» Task brief:
Work out how many lines in the data below include "localization", then reply with that number only.

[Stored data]
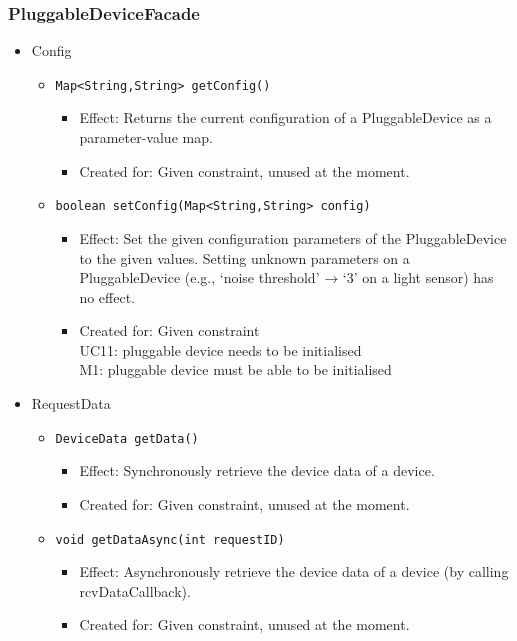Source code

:     \subsubsection{PluggableDeviceFacade}
        \begin{itemize}
        	\item Config
        	\begin{itemize}
                \item \texttt{Map<String,String> getConfig()}
                    \begin{itemize}
                        \item Effect: Returns the current configuration of a
                              PluggableDevice as a parameter-value map.
                        \item Created for: Given constraint, unused at the moment.
                    \end{itemize}
                \item \texttt{boolean setConfig(Map<String,String> config)}
                    \begin{itemize}
                        \item Effect: Set the given configuration parameters of the
                              PluggableDevice to the given values. Setting unknown parameters
                              on a PluggableDevice (e.g., ‘noise threshold’ → ‘3’ on a light
                              sensor) has no effect.
                        \item Created for: Given constraint \\
                              UC11: pluggable device needs to be initialised \\
                              M1: pluggable device must be able to be initialised
                    \end{itemize}
        	\end{itemize}

        	\item RequestData
        	\begin{itemize}
                \item \texttt{DeviceData getData()}
                    \begin{itemize}
                        \item Effect: Synchronously retrieve the device data of a device.
                        \item Created for: Given constraint, unused at the moment.
                    \end{itemize}
                \item \texttt{void getDataAsync(int requestID)}
                    \begin{itemize}
                        \item Effect: Asynchronously retrieve the device data
                              of a device (by calling rcvDataCallback).
                        \item Created for: Given constraint, unused at the moment.
                    \end{itemize}
        	\end{itemize}


\end{itemize}
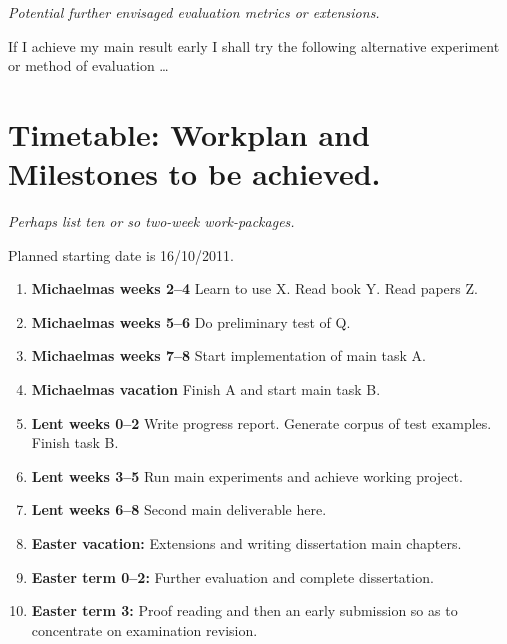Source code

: \documentclass[12pt,a4paper,twoside]{article}
\begin{document}
{\em Potential further envisaged evaluation metrics or extensions.}

If I achieve my main result early I shall try the following
alternative experiment or method of evaluation \ldots


\section*{Timetable: Workplan and Milestones to be achieved.}


{\em Perhaps list ten or so  two-week work-packages.}

Planned starting date is 16/10/2011.

\begin{enumerate}

\item {\bf Michaelmas weeks 2--4} Learn to use X. Read book Y. Read papers Z.

\item {\bf Michaelmas weeks 5--6} Do preliminary test of Q.

\item {\bf Michaelmas weeks 7--8} Start implementation of main task A.

\item {\bf Michaelmas vacation} Finish A and start main task B.

\item {\bf Lent weeks 0--2} Write progress report. Generate corpus of
  test examples. Finish task B.

\item {\bf Lent weeks 3--5} Run main experiments and achieve working project.

\item {\bf Lent weeks 6--8} Second main deliverable here.

\item {\bf Easter vacation:} Extensions and writing dissertation main
  chapters.

\item {\bf Easter term 0--2:}  Further evaluation and complete dissertation.

\item {\bf Easter term 3:} Proof reading and then an early submission
  so as to concentrate on examination revision.

\end{enumerate}
\end{document}
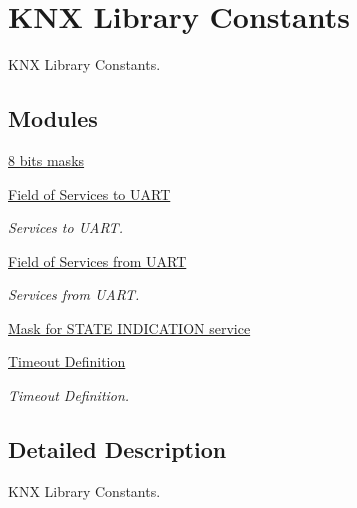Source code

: \hypertarget{group___k_n_x___lib___constants}{}\section{K\+NX Library Constants}
\label{group___k_n_x___lib___constants}


K\+NX Library Constants.  


\subsection*{Modules}
\begin{DoxyCompactItemize}
\item 
\hyperlink{group_____bits___masks}{8 bits masks}
\item 
\hyperlink{group___u_a_r_t___control___to}{Field of Services to U\+A\+RT}
\begin{DoxyCompactList}\small\item\em Services to U\+A\+RT. \end{DoxyCompactList}\item 
\hyperlink{group___u_a_r_t___control___from}{Field of Services from U\+A\+RT}
\begin{DoxyCompactList}\small\item\em Services from U\+A\+RT. \end{DoxyCompactList}\item 
\hyperlink{group___u_a_r_t___control___mask}{Mask for S\+T\+A\+T\+E I\+N\+D\+I\+C\+A\+T\+I\+O\+N service}
\item 
\hyperlink{group___k_n_x___timeout}{Timeout Definition}
\begin{DoxyCompactList}\small\item\em Timeout Definition. \end{DoxyCompactList}\end{DoxyCompactItemize}


\subsection{Detailed Description}
K\+NX Library Constants. 

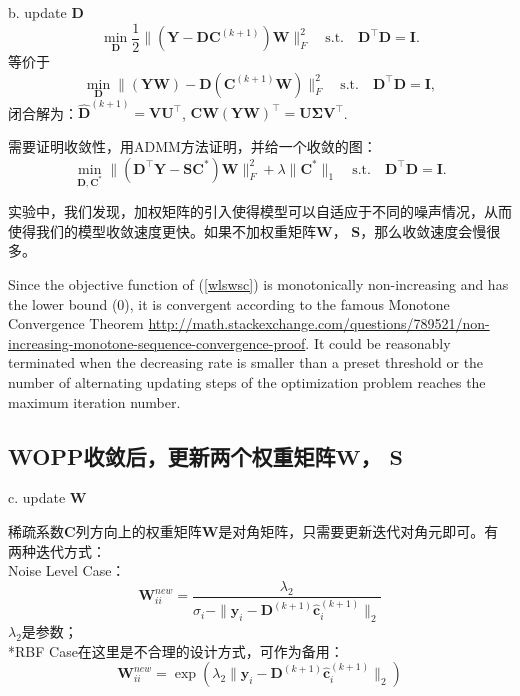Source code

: \documentclass[10pt,twocolumn,letterpaper]{article}
\begin{document}
b. update $\mathbf{D}$
\begin{equation}
\min_{\mathbf{D}}\frac{1}{2}\|(\mathbf{Y}-\mathbf{D}\mathbf{C}^{(k+1)})\mathbf{W}\|_{F}^{2}
\quad
\text{s.t.}
\quad
\mathbf{D}^{\top}\mathbf{D} =\mathbf{I}. 
\end{equation}
等价于
\begin{equation}
\min_{\mathbf{D}}\|(\mathbf{Y}\mathbf{W})-\mathbf{D}(\mathbf{C}^{(k+1)}\mathbf{W})\|_{F}^{2}
\quad
\text{s.t.}
\quad
\mathbf{D}^{\top}\mathbf{D} = \mathbf{I},
\end{equation}
闭合解为：$\hat{\mathbf{D}}^{(k+1)}=\mathbf{V}\mathbf{U}^{\top}$, $\mathbf{C}\mathbf{W}(\mathbf{Y}\mathbf{W})^{\top}=\mathbf{U}\mathbf{\Sigma}\mathbf{V}^{\top}$.

需要证明收敛性，用ADMM方法证明，并给一个收敛的图：
\begin{equation}
\min_{\mathbf{D},\mathbf{C}^{*}}\|(\mathbf{D}^{\top}\mathbf{Y}-\mathbf{S}\mathbf{C}^{*})\mathbf{W}\|_{F}^{2} 
+
\lambda\|\mathbf{C}^{*}\|_{1}
\quad
\text{s.t.}
\quad
\mathbf{D}^{\top}\mathbf{D} = \mathbf{I}.
\end{equation}

实验中，我们发现，加权矩阵的引入使得模型可以自适应于不同的噪声情况，从而使得我们的模型收敛速度更快。如果不加权重矩阵$\mathbf{W}$， $\mathbf{S}$，那么收敛速度会慢很多。

Since the objective function of (\ref{wlswsc}) is monotonically non-increasing and has the lower bound (0), it is convergent according to the famous Monotone Convergence Theorem \cite{stein2009real} \url{http://math.stackexchange.com/questions/789521/non-increasing-monotone-sequence-convergence-proof}. It could be reasonably terminated when the decreasing rate is smaller than a preset threshold or the number of alternating updating steps of the optimization problem reaches the maximum iteration number. 

\subsection{WOPP收敛后，更新两个权重矩阵$\mathbf{W}$， $\mathbf{S}$}
c. update $\mathbf{W}$

稀疏系数$\mathbf{C}$列方向上的权重矩阵$\mathbf{W}$是对角矩阵，只需要更新迭代对角元即可。有两种迭代方式：
\\
Noise Level Case：
\begin{equation}
\mathbf{W}_{ii}^{new}=\frac{\lambda_{2}}{\sigma_{i}-\|\mathbf{y}_{i}-\mathbf{D}^{(k+1)}\hat{\mathbf{c}}_{i}^{(k+1)}\|_{2}}
\end{equation}
$\lambda_{2}$是参数；
\\
*RBF Case在这里是不合理的设计方式，可作为备用：
\begin{equation}
\mathbf{W}_{ii}^{new}=\exp(\lambda_{2}\|\mathbf{y}_{i}-\mathbf{D}^{(k+1)}\hat{\mathbf{c}}_{i}^{(k+1)}\|_{2})
\end{equation}
\end{document}
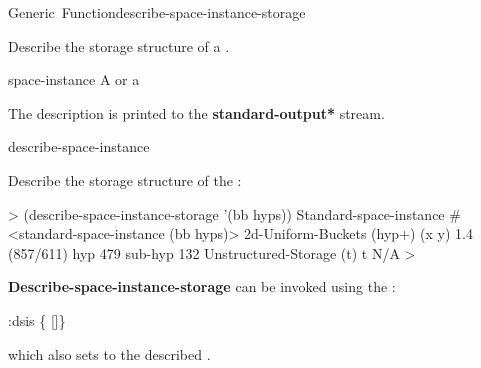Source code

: \documentclass[10pt,twoside,english,pdftex]{article}
\begin{document}

\begin{functiondoc}{Generic~Function}{describe-space-instance-storage}%
  {}
%
%

\fnsyntax

\fnpurpose Describe the storage structure of a .

\fnmethods
{}%
  {\code{(} }
%
  {\code{(} }

\fnpackage {}

\fnmodule {}

\fnargs
\begin{args}{space-instance}
 A  or a 
\end{args}

\fndescription
{}%
The description is printed to the {\bf *standard-output*} stream.

\begin{alsos}{describe-space-instance}
\end{alsos}

\fnexample
Describe the storage structure of the  :
%
\W\supp
\begin{example}
  > (describe-space-instance-storage '(bb hyps))
    Standard-space-instance #<standard-space-instance (bb hyps)>
    2d-Uniform-Buckets (hyp+) (x y) 1.4 (857/611)
       hyp             479
       sub-hyp         132
    Unstructured-Storage (t) t N/A
  >
\end{example}

\replnote 
%
%
%
\textbf{Describe-space-instance-storage} can be invoked using the
:

%
\W\supp
\begin{example}
  :dsis  \vbar \{ \textrm{[}\textrm{]}\}
\end{example}
%
which also sets \code{=} to the described .

\end{functiondoc}
\end{document}
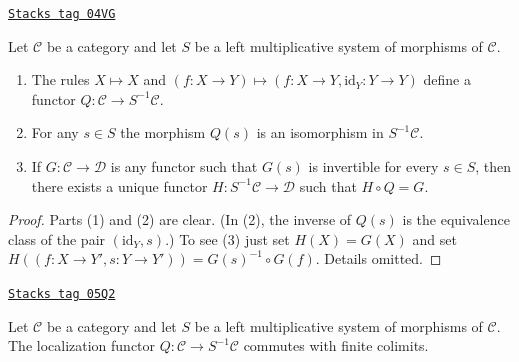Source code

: \begin{lemma}
\label{categories-lemma-properties-left-localization}
\href{https://stacks.math.columbia.edu/tag/04VG}{\texttt{Stacks tag 04VG}}

Let $\mathcal{C}$ be a category and let $S$ be a left multiplicative
system of morphisms of $\mathcal{C}$.
\begin{enumerate}
\item The rules $X \mapsto X$ and
$(f : X \to Y) \mapsto (f : X \to Y, \text{id}_Y : Y \to Y)$
define a functor $Q : \mathcal{C} \to S^{-1}\mathcal{C}$.
\item For any $s \in S$ the morphism $Q(s)$ is an isomorphism in
$S^{-1}\mathcal{C}$.
\item If $G : \mathcal{C} \to \mathcal{D}$ is any functor such that
$G(s)$ is invertible for every $s \in S$, then there exists a
unique functor $H : S^{-1}\mathcal{C} \to \mathcal{D}$
such that $H \circ Q = G$.
\end{enumerate}
\end{lemma}

\begin{proof}
Parts (1) and (2) are clear. (In (2), the inverse of $Q(s)$ is
the equivalence class of the pair $(\text{id}_Y, s)$.)
To see (3) just set $H(X) = G(X)$
and set $H((f : X \to Y', s : Y \to Y')) = G(s)^{-1} \circ G(f)$.
Details omitted.
\end{proof}

\begin{lemma}
\label{categories-lemma-left-localization-limits}
\href{https://stacks.math.columbia.edu/tag/05Q2}{\texttt{Stacks tag 05Q2}}

Let $\mathcal{C}$ be a category and let $S$ be a left multiplicative
system of morphisms of $\mathcal{C}$. The localization functor
$Q : \mathcal{C} \to S^{-1}\mathcal{C}$ commutes with finite colimits.
\end{lemma}

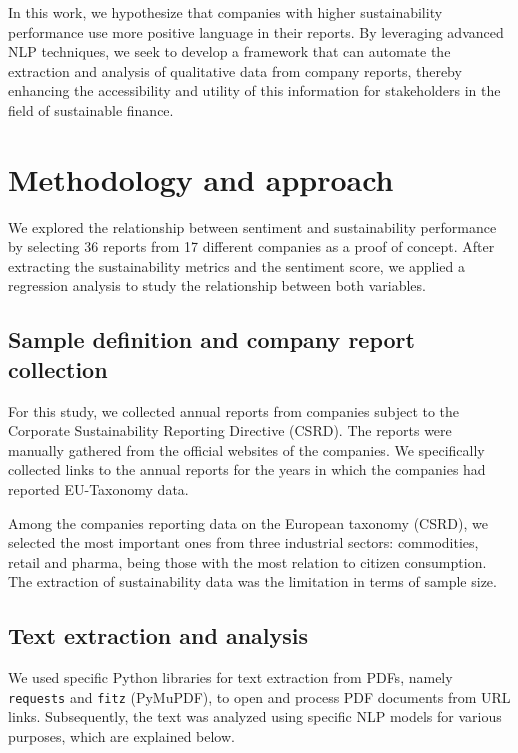 \documentclass[times]{oupau}
\begin{document}
In this work, we hypothesize that companies with higher sustainability performance use more positive language in their reports. By leveraging advanced NLP techniques, we seek to develop a framework that can automate the extraction and analysis of qualitative data from company reports, thereby enhancing the accessibility and utility of this information for stakeholders in the field of sustainable finance.
\par
\justify

\section{Methodology and approach}

We explored the relationship between sentiment and sustainability performance by selecting 36 reports from 17 different companies as a proof of concept. After extracting the sustainability metrics and the sentiment score, we applied a regression analysis to study the relationship between both variables.

\subsection{Sample definition and company report collection}

For this study, we collected annual reports from companies subject to the Corporate Sustainability Reporting Directive (CSRD). The reports were manually gathered from the official websites of the companies. We specifically collected links to the annual reports for the years in which the companies had reported EU-Taxonomy data.
\par
\justify

Among the companies reporting data on the European taxonomy (CSRD), we selected the most important ones from three industrial sectors: commodities, retail and pharma, being those with the most relation to citizen consumption. The extraction of sustainability data was the limitation in terms of sample size.

\subsection{Text extraction and analysis}
We used specific Python libraries for text extraction from PDFs, namely \texttt{requests} and \texttt{fitz} (PyMuPDF), to open and process PDF documents from URL links. Subsequently, the text was analyzed using specific NLP models for various purposes, which are explained below.
\end{document}
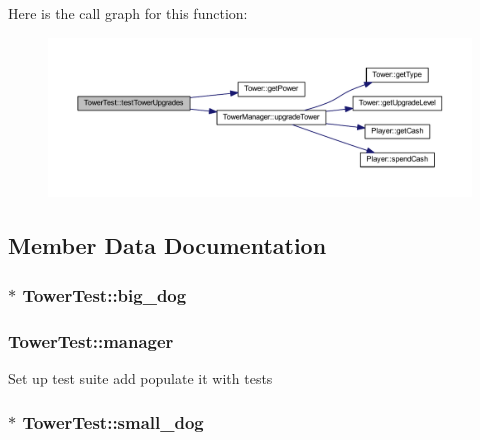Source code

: Here is the call graph for this function\+:
\nopagebreak
\begin{figure}[H]
\begin{center}
\leavevmode
\includegraphics[width=350pt]{class_tower_test_ace6c736cadac380b8d9adf0d7c853979_cgraph}
\end{center}
\end{figure}




\subsection{Member Data Documentation}
\hypertarget{class_tower_test_a9468a416c0811ad87dcc103385d8a248}{
\subsubsection[{big\+\_\+dog}]{$\ast$ Tower\+Test\+::big\+\_\+dog\hspace{0.3cm}{\ttfamily [private]}}}\label{class_tower_test_a9468a416c0811ad87dcc103385d8a248}
\hypertarget{class_tower_test_aeef90091c2db96edb1f6610b0e2d3715}{
\subsubsection[{manager}]{ Tower\+Test\+::manager\hspace{0.3cm}{\ttfamily [private]}}}\label{class_tower_test_aeef90091c2db96edb1f6610b0e2d3715}
Set up test suite add populate it with tests \hypertarget{class_tower_test_aef4dab96f03105798c39ca8d33ae6940}{
\subsubsection[{small\+\_\+dog}]{$\ast$ Tower\+Test\+::small\+\_\+dog\hspace{0.3cm}{\ttfamily [private]}}}\label{class_tower_test_aef4dab96f03105798c39ca8d33ae6940}


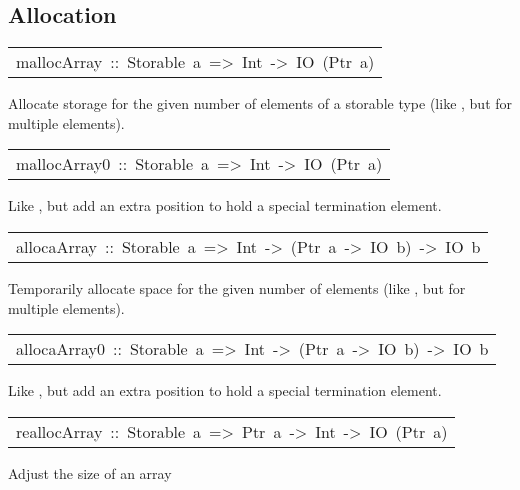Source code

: \subsection{Allocation
}
\begin{haddockdesc}
\item[\begin{tabular}{@{}l}
mallocArray\ ::\ Storable\ a\ =>\ Int\ ->\ IO\ (Ptr\ a)
\end{tabular}]\haddockbegindoc
Allocate storage for the given number of elements of a storable type
 (like , but for multiple elements).
\par

\end{haddockdesc}
\begin{haddockdesc}
\item[\begin{tabular}{@{}l}
mallocArray0\ ::\ Storable\ a\ =>\ Int\ ->\ IO\ (Ptr\ a)
\end{tabular}]\haddockbegindoc
Like , but add an extra position to hold a special
 termination element.
\par

\end{haddockdesc}
\begin{haddockdesc}
\item[\begin{tabular}{@{}l}
allocaArray\ ::\ Storable\ a\ =>\ Int\ ->\ (Ptr\ a\ ->\ IO\ b)\ ->\ IO\ b
\end{tabular}]\haddockbegindoc
Temporarily allocate space for the given number of elements
 (like , but for multiple elements).
\par

\end{haddockdesc}
\begin{haddockdesc}
\item[\begin{tabular}{@{}l}
allocaArray0\ ::\ Storable\ a\ =>\ Int\ ->\ (Ptr\ a\ ->\ IO\ b)\ ->\ IO\ b
\end{tabular}]\haddockbegindoc
Like , but add an extra position to hold a special
 termination element.
\par

\end{haddockdesc}
\begin{haddockdesc}
\item[\begin{tabular}{@{}l}
reallocArray\ ::\ Storable\ a\ =>\ Ptr\ a\ ->\ Int\ ->\ IO\ (Ptr\ a)
\end{tabular}]\haddockbegindoc
Adjust the size of an array
\par

\end{haddockdesc}
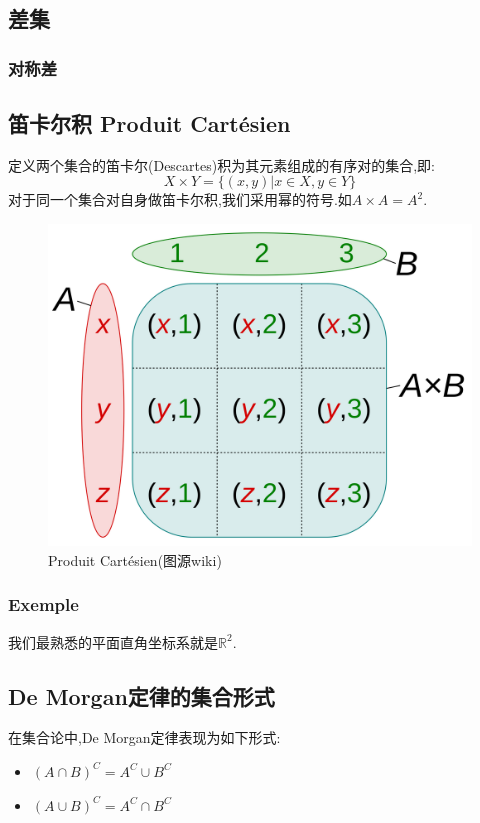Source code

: \documentclass[12pt, a4paper, oneside]{ctexbook}
\begin{document}
  \subsection{差集}
  \subsubsection{对称差}

  \subsection{笛卡尔积 Produit Cartésien}
  定义两个集合的笛卡尔(Descartes)积为其元素组成的有序对的集合,即:
  $$
  X\times Y=\{(x,y)|x\in X,y\in Y\}
  $$对于同一个集合对自身做笛卡尔积,我们采用幂的符号.如$A\times A=A^2$.

  \begin{figure}[H]
    \centering
    \includegraphics[scale=0.05]{Produit_Cartesien.png}
    \caption{Produit Cartésien(图源wiki)}
    \label{myref:Produit_Cartesien}
  \end{figure}
  \subsubsection{Exemple}
  我们最熟悉的平面直角坐标系就是$\mathbb{R}^2$.
  \subsection{De Morgan定律的集合形式}
  在集合论中,De Morgan定律表现为如下形式:
  \begin{itemize}
    \item $(A\cap B)^C=A^C\cup B^C $
    \item $(A\cup B)^C=A^C\cap B^C $
  \end{itemize}
\end{document}
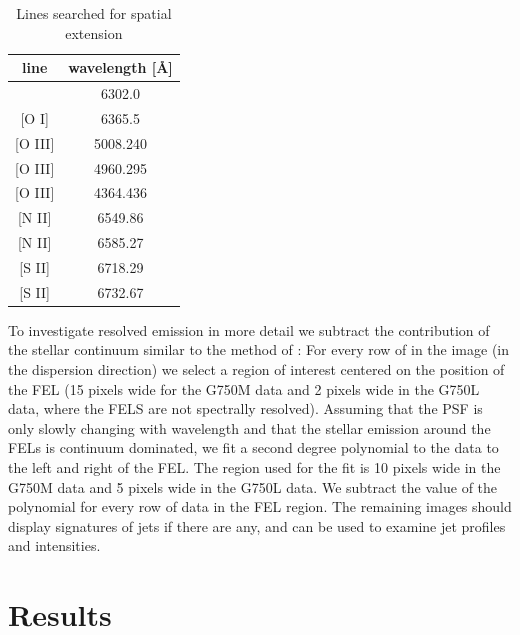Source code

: \documentclass[twocolumn,trackchanges]{aastex63}
\begin{document}
\begin{table}
\caption{{Lines searched for spatial extension\label{tab:searchedlines}}}
\begin{center}
\begin{tabular}{cc}
\hline\hline
line & wavelength [\AA] \\
\hline
[O I] & 6302.0\\{}
[O I] & 6365.5\\{}
[O III] & 5008.240\\{}
[O III] & 4960.295\\{}
[O III] & 4364.436\\{}
[N II] & 6549.86\\{}
[N II] & 6585.27\\{}
[S II] & 6718.29\\{}
[S II] & 6732.67\\
\hline
\end{tabular}
\end{center}
\end{table}


To investigate resolved emission in more detail we subtract the contribution of
the stellar continuum similar to the method of \citet{2013A&A...550L...1S}: For
every row of in the image (in the dispersion direction) we select a region of
interest centered on the position of the FEL (15 pixels wide for the G750M data
and 2 pixels wide in the G750L data, where the FELS are not spectrally
resolved). Assuming that the PSF is only slowly changing with wavelength and
that the stellar emission around the FELs is continuum dominated, we fit a
second degree polynomial to the data to the left and right of the FEL. The
region used for the fit is 10 pixels wide in the G750M data and 5 pixels wide
in the G750L data. We subtract the value of the polynomial for every row of
data in the FEL region. The remaining images should display signatures of jets
if there are any, and can be used to examine jet profiles and intensities. 

\section{Results}
\label{sect:results}
\end{document}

» Response to the task:
3